さらに、もう一つのアート作品として、クリエイターKen Utsumiが、Sickboyに7日間密着取材を行い、壁画の制作過程と完成作品の解説を収録した映像作品を制作しました
GREATSTAY/AVA代表大﨑章弘のアイデアと、世界を股にかける人脈と、地域を愛する情熱により、アートの力で地域と施設に新たな価値の創造を実現したスペシャルプロジェクトです。
動画:Sickboy’s Hokusai Mural – Short Version Part 1

ディレクターによる映像作品の解説書。
Behind The Scenes – Sickbays’ Hokusai Mural – PDF版をダウンロードする >

映像より先に音をフェードインさせる演出は、視聴者の注意を惹きつける古典的な編集技法です。ブラックアウト(完全に暗転)状態から、踏切を渡る電車が切り開くように黒い帯が上下にワイプで開き、動線と形状を重ねたマッチカットにより、滑らかな連続性を生んでいます。この帯は単なる装飾だけではなく、後に続くシーンで、アートを隠さず文字が背景と被らず可読性を高める字幕用スペースとして機能します。字幕表示の有無や他の言語の追加もできます。物語の舞台を設え、映像体験を豊かにする布石です。

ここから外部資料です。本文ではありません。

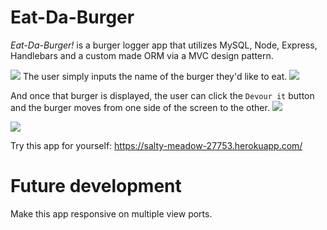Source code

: # Eat-Da-Burger
*Eat-Da-Burger!* is a burger logger app that utilizes MySQL, Node, Express, Handlebars and a custom made ORM via a MVC design pattern.

![](https://lh3.googleusercontent.com/yIYIb13647RkAwxnlO7T8atyz765CD8Z5ADT-rg30l6mlRvEqPgym6B_NnLHBT9Fgm83CwanrwLHh3icOoLlltRH7EVlMSV6qgw0pdhYO_Rt9qIPH-KO2WfnKI1iAyJK2UdPkT2C5g=w2400)
The user simply inputs the name of the burger they'd like to eat. 
![](https://lh3.googleusercontent.com/LF_9ui6fbocDJ-YR74t_NFRQ-V6cAuXvanufuCVRzSVoyj3vN91rid_KSdrWR3pJMFf_9AJLj2vu1owvqNb3zWM9C31ZjBcolpPEU3PK_8E-59GSl6SMES7zQVItf1CHBzmp1YHpUg=w2400)

And once that burger is displayed, the user can click the `Devour it` button and the burger moves from one side of the screen to the other. 
![](https://lh3.googleusercontent.com/sxaHSSzkTtA0zPBlQ4MAf_dBvo_OSaPoMtktmwaYViACeFL45FemR4JTb2hbpI-yWXCMzoUpYxOX8PWuu-P53fZKPkPUtMCX41MtDmWlyNefHwZtHYRWlBkHs5qdSskWik54OpQKGA=w2400)

![](https://lh3.googleusercontent.com/6BgfQBoL-UVwT1pimBRF2de1gaPIBJLLbJlIdB-Wke3TyDPOMHE0CuP0LOEN3Nf45VZdz_YRIb2UrWBxXjsNTMFBnKMyyGgdzNDZduLG1uJPowQsMZdWufTojxwOcxyFF5bkvgKrFg=w2400)

Try this app for yourself:
https://salty-meadow-27753.herokuapp.com/
# Future development

Make this app responsive on multiple view ports. 

[1]:https://photos.app.goo.gl/85tYUXbj4WMQCkKC6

監視カメラ、ミラーレス一眼、アクションカメラと複数カメラで撮影した映像を、編集ソフトで補正した後にモノクロに変換した独創的なシークエンスです。アスペクト比の異なる映像を4:3に揃えるため、レターボックス(上下の黒い帯)を暗転の後、ピラーボックス(左右の黒い帯)へ転換し、オープニングの伏線を回収します。

タクシーの固定カメラと街歩きの複数ショットのシーンを交互に反復するモンタージュを背景にインタビューをしています。濃密かつ魅力的に時間の経過や物語の転換を表現する技法です。ビデオグラファーが友人として7日間ともに過ごして素の様子を収録しました。

いよいよ完成したアート作品のお披露目です。制作過程はモノクロで表現し色彩を伏せていたのは、完成した作品を見たときのインパクトとサプライズの感動を高めるための仕掛けです。空撮や多彩なカメラワークで完成したアート作品を演出し、ドラマティックなエンディングを迎えます。